YOUR ASSIGNMENT: Count every line of the data that includes "capital". State only the number.
Segment Start: RECORDS PROVIDED
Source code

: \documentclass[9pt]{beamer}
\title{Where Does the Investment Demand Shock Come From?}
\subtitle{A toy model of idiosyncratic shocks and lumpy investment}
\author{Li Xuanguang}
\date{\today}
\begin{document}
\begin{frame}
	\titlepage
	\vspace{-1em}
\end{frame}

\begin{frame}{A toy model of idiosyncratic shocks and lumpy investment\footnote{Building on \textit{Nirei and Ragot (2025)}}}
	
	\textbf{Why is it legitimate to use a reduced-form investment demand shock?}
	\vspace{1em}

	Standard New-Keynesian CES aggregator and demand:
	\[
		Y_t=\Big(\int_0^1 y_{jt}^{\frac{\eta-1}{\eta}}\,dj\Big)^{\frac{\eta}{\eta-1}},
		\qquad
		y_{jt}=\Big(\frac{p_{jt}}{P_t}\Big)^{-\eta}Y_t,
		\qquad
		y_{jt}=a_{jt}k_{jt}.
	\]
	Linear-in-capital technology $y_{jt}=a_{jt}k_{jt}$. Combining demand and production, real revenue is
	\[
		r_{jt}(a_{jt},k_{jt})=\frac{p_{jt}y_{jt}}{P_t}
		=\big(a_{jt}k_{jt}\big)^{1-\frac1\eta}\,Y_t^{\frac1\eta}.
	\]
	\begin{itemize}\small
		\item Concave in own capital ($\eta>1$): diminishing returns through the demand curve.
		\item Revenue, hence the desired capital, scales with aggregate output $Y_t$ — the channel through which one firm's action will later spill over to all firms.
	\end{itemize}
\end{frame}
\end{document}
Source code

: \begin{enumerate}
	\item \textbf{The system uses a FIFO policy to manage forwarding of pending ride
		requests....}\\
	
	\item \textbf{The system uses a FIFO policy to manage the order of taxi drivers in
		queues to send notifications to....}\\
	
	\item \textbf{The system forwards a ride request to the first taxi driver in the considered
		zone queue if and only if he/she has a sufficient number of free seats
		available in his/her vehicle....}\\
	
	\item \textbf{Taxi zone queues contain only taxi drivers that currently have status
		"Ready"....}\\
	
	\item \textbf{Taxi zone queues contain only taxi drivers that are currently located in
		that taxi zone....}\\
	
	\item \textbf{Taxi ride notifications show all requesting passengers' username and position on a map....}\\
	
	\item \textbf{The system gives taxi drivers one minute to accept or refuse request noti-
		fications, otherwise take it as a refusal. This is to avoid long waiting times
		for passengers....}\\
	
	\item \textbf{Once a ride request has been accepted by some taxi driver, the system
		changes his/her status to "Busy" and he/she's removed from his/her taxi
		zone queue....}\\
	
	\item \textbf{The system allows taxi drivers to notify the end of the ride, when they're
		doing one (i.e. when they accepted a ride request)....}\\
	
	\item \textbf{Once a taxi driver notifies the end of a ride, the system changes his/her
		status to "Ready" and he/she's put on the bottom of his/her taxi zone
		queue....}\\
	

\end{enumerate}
Segment End: RECORDS PROVIDED
TASK RESPONSE: 3